The required answer is each line in the entries below where "Good" occurs.

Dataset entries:
————

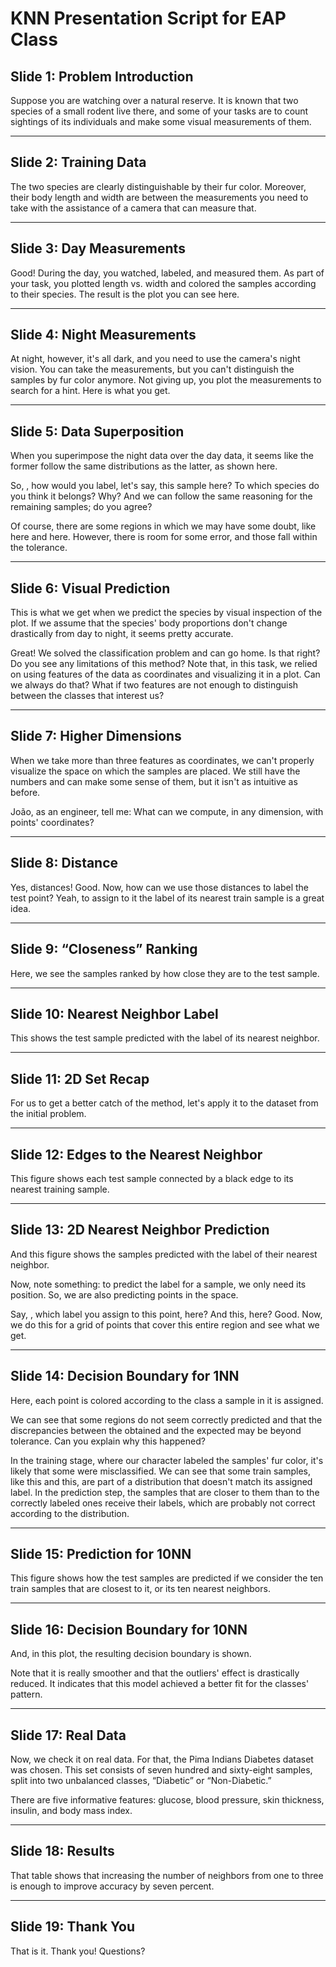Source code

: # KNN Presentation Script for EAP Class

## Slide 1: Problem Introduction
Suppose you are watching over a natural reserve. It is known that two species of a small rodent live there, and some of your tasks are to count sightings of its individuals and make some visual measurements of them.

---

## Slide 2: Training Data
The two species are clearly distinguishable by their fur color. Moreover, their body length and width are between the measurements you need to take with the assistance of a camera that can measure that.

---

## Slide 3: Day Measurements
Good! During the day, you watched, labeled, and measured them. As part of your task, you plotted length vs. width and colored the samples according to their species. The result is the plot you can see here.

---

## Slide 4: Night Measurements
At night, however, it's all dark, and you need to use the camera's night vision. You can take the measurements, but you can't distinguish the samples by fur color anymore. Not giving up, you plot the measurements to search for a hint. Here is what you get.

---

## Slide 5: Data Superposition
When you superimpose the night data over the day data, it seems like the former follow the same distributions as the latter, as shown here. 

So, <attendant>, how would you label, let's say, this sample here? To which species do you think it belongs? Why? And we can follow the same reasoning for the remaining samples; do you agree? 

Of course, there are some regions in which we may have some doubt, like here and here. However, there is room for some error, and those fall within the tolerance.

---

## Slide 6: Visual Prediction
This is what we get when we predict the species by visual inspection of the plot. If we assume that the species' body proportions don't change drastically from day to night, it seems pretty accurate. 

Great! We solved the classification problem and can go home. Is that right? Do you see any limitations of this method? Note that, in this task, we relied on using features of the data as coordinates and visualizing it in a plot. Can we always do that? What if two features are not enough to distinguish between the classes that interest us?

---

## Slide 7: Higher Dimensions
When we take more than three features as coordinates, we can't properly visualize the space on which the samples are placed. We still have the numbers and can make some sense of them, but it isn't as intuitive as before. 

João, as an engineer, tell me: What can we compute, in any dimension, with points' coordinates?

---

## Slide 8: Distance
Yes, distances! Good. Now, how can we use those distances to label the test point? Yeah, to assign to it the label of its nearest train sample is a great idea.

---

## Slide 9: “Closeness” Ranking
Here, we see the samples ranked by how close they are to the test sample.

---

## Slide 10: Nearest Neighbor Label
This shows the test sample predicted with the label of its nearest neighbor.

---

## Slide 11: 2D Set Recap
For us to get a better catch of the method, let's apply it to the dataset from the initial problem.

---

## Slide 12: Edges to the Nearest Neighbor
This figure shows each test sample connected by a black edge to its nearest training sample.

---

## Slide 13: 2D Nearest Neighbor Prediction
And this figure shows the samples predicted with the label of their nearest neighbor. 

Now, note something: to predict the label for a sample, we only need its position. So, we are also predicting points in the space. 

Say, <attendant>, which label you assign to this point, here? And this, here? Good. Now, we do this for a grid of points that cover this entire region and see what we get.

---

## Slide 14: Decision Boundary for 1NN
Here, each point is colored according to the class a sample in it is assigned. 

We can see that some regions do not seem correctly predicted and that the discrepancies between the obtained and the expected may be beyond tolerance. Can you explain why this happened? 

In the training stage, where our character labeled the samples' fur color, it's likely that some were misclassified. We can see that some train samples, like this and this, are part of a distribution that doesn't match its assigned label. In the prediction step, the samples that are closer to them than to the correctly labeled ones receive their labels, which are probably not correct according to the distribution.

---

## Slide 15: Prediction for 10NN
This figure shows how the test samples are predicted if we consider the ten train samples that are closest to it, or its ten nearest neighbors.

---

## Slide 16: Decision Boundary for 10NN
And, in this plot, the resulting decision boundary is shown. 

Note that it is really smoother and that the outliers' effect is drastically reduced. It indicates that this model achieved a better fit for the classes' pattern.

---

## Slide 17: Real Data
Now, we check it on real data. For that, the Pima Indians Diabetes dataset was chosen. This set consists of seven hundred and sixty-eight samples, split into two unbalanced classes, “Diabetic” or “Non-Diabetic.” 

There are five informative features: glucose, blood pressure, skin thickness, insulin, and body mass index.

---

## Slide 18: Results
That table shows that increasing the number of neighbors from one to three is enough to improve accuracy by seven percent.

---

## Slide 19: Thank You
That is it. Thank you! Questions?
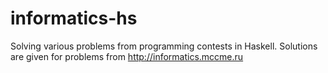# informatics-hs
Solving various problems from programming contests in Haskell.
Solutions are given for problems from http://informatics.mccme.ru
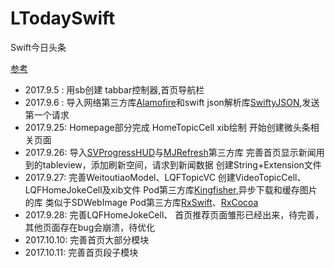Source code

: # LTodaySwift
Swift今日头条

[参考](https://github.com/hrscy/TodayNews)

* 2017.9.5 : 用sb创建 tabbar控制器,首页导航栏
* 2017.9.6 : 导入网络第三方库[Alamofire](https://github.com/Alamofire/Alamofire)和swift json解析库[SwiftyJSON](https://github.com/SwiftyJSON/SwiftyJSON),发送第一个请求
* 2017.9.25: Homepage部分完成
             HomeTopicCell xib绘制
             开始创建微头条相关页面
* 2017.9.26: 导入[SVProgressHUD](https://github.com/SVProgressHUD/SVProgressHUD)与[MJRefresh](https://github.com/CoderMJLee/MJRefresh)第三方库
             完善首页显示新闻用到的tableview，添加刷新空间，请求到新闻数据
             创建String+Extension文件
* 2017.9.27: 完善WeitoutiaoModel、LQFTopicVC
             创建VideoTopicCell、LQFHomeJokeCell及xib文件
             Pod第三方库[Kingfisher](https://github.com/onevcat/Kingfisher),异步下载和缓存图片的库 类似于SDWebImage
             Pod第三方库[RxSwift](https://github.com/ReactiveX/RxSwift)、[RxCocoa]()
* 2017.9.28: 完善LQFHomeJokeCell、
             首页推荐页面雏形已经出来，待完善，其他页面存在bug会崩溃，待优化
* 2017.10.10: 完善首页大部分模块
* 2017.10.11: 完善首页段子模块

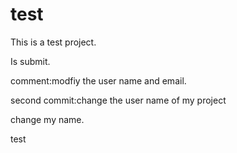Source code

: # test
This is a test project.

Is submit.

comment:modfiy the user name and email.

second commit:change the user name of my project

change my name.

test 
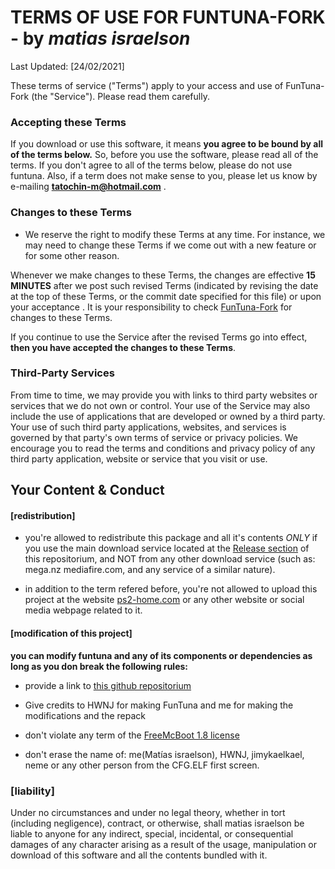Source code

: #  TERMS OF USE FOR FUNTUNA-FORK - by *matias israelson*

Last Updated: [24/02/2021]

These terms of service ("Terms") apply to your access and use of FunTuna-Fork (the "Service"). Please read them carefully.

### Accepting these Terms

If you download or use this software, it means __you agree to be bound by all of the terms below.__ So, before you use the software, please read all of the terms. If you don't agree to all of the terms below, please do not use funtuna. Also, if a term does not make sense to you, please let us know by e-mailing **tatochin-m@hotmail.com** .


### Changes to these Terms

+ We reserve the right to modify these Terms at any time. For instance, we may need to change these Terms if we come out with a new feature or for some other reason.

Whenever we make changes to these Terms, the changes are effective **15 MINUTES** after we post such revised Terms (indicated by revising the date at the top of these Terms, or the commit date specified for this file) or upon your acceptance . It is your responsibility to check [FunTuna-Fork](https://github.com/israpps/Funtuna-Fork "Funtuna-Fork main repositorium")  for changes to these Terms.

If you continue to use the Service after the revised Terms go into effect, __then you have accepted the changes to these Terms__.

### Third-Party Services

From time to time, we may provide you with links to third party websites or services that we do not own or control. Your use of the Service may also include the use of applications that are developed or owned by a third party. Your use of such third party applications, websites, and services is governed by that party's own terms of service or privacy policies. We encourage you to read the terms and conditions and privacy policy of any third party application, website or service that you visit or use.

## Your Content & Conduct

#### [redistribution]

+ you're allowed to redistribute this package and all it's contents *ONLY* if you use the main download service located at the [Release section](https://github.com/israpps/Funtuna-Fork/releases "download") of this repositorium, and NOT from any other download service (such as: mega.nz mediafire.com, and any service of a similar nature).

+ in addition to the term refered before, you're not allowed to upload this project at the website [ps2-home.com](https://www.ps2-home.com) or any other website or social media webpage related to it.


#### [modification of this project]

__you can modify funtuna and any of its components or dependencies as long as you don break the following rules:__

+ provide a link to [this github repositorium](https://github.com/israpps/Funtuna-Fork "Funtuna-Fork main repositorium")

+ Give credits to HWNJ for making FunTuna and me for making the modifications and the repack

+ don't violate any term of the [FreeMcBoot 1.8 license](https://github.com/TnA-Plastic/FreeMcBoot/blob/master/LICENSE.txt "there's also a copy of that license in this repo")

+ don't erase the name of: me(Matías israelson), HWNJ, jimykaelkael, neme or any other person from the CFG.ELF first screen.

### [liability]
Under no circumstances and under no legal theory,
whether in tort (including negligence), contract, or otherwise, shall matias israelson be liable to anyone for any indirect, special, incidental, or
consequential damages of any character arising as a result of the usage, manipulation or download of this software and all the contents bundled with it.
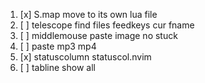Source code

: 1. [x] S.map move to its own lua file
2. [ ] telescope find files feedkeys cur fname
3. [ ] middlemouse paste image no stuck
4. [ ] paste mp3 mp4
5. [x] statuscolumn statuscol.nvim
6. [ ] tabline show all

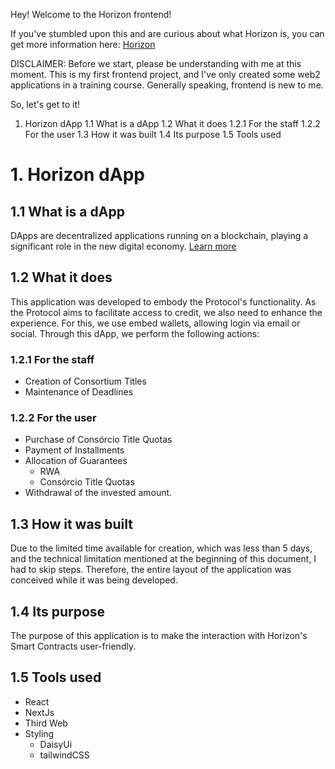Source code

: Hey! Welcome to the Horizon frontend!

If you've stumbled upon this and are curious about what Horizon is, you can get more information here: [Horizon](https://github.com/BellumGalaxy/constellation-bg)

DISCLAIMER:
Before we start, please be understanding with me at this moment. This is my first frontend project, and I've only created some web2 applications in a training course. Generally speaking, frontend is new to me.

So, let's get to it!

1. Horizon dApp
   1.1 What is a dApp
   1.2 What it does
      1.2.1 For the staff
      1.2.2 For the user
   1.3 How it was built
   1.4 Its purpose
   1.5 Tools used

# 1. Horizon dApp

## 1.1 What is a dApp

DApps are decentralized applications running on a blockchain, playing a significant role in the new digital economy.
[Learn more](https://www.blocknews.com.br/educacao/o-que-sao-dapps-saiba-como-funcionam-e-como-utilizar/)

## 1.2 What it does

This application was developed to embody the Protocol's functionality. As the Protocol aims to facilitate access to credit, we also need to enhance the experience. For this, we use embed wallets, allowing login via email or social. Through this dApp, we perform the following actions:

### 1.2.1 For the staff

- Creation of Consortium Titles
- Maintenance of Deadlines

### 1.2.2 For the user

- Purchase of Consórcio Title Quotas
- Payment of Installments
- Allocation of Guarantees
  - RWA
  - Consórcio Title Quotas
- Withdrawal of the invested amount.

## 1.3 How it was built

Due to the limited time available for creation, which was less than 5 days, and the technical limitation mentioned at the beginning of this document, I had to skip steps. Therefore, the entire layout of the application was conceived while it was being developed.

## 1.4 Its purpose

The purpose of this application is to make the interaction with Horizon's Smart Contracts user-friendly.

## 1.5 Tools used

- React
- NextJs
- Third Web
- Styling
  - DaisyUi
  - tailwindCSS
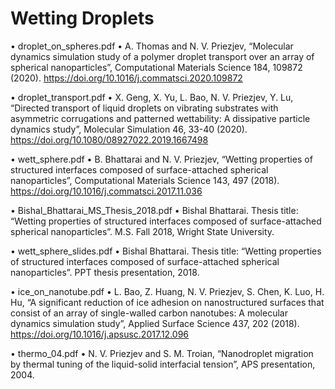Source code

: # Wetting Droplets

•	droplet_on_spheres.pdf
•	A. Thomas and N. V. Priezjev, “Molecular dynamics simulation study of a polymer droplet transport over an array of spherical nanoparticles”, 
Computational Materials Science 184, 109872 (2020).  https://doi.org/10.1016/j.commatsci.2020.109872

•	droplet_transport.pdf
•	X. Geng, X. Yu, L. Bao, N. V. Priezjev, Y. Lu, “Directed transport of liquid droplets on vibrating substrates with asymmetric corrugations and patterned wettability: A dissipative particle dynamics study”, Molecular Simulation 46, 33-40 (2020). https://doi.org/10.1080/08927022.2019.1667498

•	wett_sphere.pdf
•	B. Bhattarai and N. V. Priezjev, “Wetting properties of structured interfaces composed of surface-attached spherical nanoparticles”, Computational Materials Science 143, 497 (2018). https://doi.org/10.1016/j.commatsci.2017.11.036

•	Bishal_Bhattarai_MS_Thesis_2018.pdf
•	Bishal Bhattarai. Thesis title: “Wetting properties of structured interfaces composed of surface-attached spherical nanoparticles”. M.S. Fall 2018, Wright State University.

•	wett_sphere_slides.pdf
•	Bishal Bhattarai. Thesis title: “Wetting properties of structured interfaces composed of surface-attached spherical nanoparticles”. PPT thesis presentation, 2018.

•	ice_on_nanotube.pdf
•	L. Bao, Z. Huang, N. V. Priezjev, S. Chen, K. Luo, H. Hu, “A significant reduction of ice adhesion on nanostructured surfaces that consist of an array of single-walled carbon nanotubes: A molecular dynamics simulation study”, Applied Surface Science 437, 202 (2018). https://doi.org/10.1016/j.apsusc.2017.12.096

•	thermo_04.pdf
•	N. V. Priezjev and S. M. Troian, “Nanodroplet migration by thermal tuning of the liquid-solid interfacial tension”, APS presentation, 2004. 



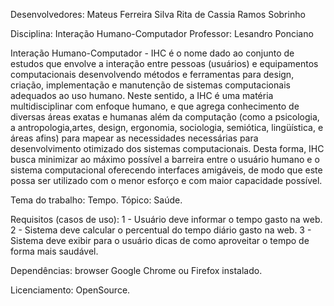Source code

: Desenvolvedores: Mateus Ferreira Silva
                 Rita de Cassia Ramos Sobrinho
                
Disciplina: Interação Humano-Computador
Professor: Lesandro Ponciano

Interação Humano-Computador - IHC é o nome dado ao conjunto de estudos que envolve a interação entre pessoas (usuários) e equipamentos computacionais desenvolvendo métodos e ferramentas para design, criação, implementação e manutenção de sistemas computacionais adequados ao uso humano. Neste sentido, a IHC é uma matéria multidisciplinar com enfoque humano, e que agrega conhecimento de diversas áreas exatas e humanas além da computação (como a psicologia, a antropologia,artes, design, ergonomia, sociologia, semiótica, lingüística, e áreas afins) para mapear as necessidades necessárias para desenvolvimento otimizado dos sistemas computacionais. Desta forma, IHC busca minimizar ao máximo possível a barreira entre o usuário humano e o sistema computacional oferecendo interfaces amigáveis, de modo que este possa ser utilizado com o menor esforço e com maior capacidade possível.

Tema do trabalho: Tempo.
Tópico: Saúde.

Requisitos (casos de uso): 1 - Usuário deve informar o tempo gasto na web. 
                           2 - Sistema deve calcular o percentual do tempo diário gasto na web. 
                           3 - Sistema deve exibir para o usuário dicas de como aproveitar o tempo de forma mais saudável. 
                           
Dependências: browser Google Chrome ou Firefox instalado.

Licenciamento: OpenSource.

————

* **Solution to the problem**:
Good! During the day, you watched, labeled, and measured them. As part of your task, you plotted length vs. width and colored the samples according to their species. The result is the plot you can see here.
Yes, distances! Good. Now, how can we use those distances to label the test point? Yeah, to assign to it the label of its nearest train sample is a great idea.
Say, <attendant>, which label you assign to this point, here? And this, here? Good. Now, we do this for a grid of points that cover this entire region and see what we get.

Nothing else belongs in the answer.